Cannabis may be one of the most misunderstood plants on the planet.
For years, cannabis and the compounds derived from it have been misconceived as dangerous drugs. As a result, anti-drug activists have put out all sorts of misinformation surrounding the plant.
Today, mainstream society has begun seeing the medicinal value of cannabis. Over half the states in the USA have some kind of legal medical marijuana program, hemp is federally legal, and CBD can be found on the shelves of your local grocery store. Despite this progress, many of the myths about cannabis persist. Today we’ll take a look at some of the most common cannabis misconceptions and find out if there’s any truth behind them.
MYTH: Cannabis Is A Gateway Drug
The cannabis gateway drug myth has been a staple of anti-drug campaigns like D.A.R.E for decades. The basic idea being that marijuana use will lead to the consumption of more dangerous drugs like cocaine or heroin. Since the ’80s, some people have suggested that cannabis can change the brain, producing a desire to consume other illicit substances; however, there hasn’t been much in the way of scientific evidence to support these claims.
In fact, according to the CDC, the vast majority of cannabis users do not go on to use other drugs.
MYTH: The Only Use For Cannabis Is Getting High
Cannabis is a surprisingly versatile crop. Hemp, which is cannabis that contains less than 0.3% of the intoxicating compound THC, has been cultivated for thousands of years for reasons completely unrelated to the psychedelic effects of marijuana.
Industrial hemp fibers historically have been used to make paper, sails, rope, and clothing. Today, these fibers can be used to make greener alternative energy. Other compounds found in the cannabis plant, like CBD, don’t come with the intoxicating effects of THC but are still used medicinally and therapeutically to treat a myriad of different ailments ranging from insomnia to incessant seizures.
Even hemp seeds, or hemp hearts, as they’re sometimes called, are cultivated for culinary purposes. These little seeds have a tasty nutty flavor and are teeming with nutrients and amino acids. You may also find hemp seed oil in the beauty aisle since these same fatty acids can play a role in promoting healthy skin.
MYTH: The Cannabis Today Is Stronger Than It Used To Be
If some of your older friends lived through the ‘60s and ‘70s, then you’ve likely heard them mention that cannabis today is stronger than when they were growing up.

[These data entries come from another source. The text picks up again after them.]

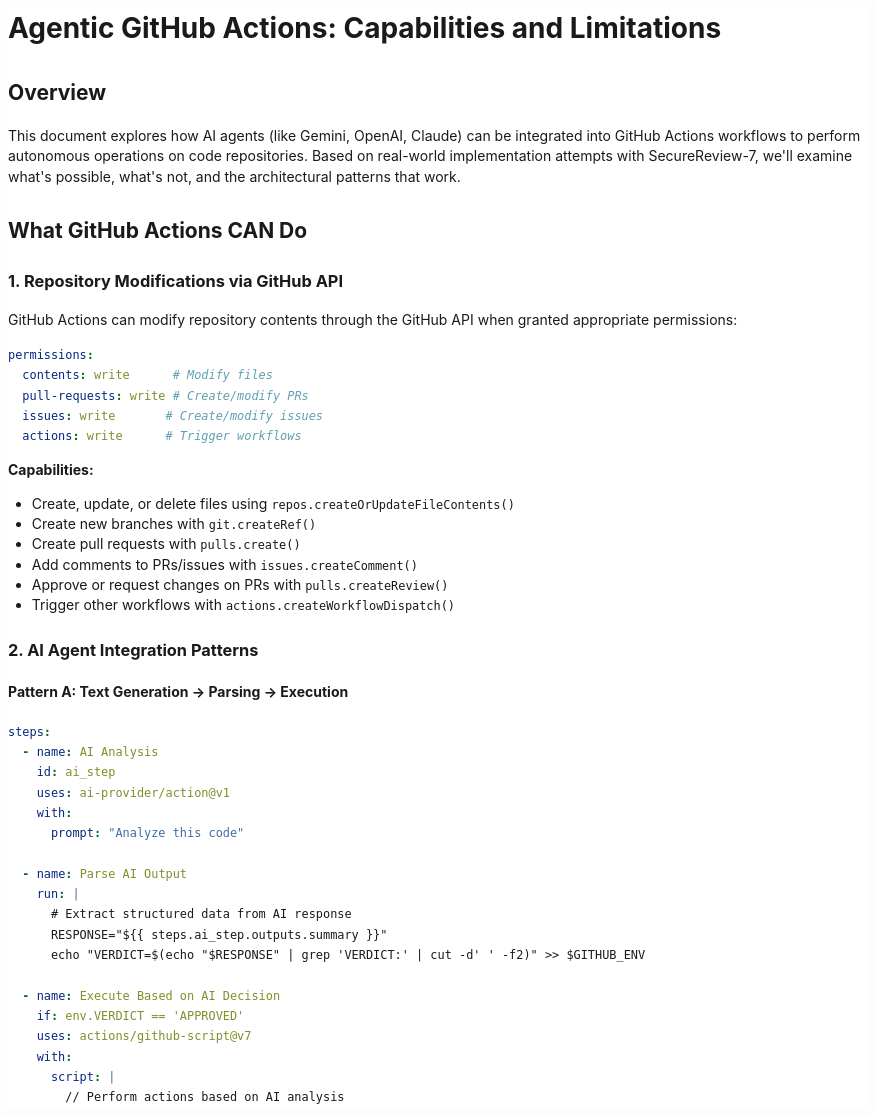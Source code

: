 # Agentic GitHub Actions: Capabilities and Limitations

## Overview

This document explores how AI agents (like Gemini, OpenAI, Claude) can be integrated into GitHub Actions workflows to perform autonomous operations on code repositories. Based on real-world implementation attempts with SecureReview-7, we'll examine what's possible, what's not, and the architectural patterns that work.

## What GitHub Actions CAN Do

### 1. Repository Modifications via GitHub API

GitHub Actions can modify repository contents through the GitHub API when granted appropriate permissions:

```yaml
permissions:
  contents: write      # Modify files
  pull-requests: write # Create/modify PRs
  issues: write       # Create/modify issues
  actions: write      # Trigger workflows
```

**Capabilities:**
- Create, update, or delete files using `repos.createOrUpdateFileContents()`
- Create new branches with `git.createRef()`
- Create pull requests with `pulls.create()`
- Add comments to PRs/issues with `issues.createComment()`
- Approve or request changes on PRs with `pulls.createReview()`
- Trigger other workflows with `actions.createWorkflowDispatch()`

### 2. AI Agent Integration Patterns

#### Pattern A: Text Generation → Parsing → Execution
```yaml
steps:
  - name: AI Analysis
    id: ai_step
    uses: ai-provider/action@v1
    with:
      prompt: "Analyze this code"
  
  - name: Parse AI Output
    run: |
      # Extract structured data from AI response
      RESPONSE="${{ steps.ai_step.outputs.summary }}"
      echo "VERDICT=$(echo "$RESPONSE" | grep 'VERDICT:' | cut -d' ' -f2)" >> $GITHUB_ENV
  
  - name: Execute Based on AI Decision
    if: env.VERDICT == 'APPROVED'
    uses: actions/github-script@v7
    with:
      script: |
        // Perform actions based on AI analysis
```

This myth has some truth to it. Thanks to the efforts of breeders, cultivators, and cannabis scientists, there are strains of marijuana available with incredibly high THC contents. Looking at the winners of the infamous High Times Cannabis Cup, an annual award for the year’s greatest ganja, there have been winners with THC percentages upwards of 30%. It’s no myth that these strains are more powerful than anything passed around during Woodstock.
However, modern breeding techniques don’t just create potent cannabis; they create a wider variety of options—especially in cities where recreational marijuana is legal. For example, the CBD-rich hemp strains E1011 Labs uses in our stelo™ contain barely any THC—significantly less than you’d find in a ‘60s era dime bag. Walk into any legal dispensary, and you can find cannabis products running the whole gamut of THC percentages, from 0% CBD strains to concentrates boasting percentages above 80%.
So while there are more potent forms of cannabis available today than there used to be, it’s not entirely accurate to say that cannabis, on the whole, has gotten stronger.
MYTH: Cannabis Is Not Addictive
Many vocal proponents of cannabis have made the case that cannabinoids are not addictive, but is that really true?
While it’s true that cannabis doesn’t produce life-threatening withdrawal effects like heroin, or even legal substances like alcohol and prescription opiates, according to Dr. Melanie Bone, “there is definitely a risk of dependence, as well as difficulty with managing withdrawal.”
Plenty of people have trouble moderating their cannabis consumption. Users who suffer from Cannabis Use Disorder may find they have trouble quitting, even though they want to. Withdrawal effects include irritability, insomnia, changes in appetite, depression, and anxiety.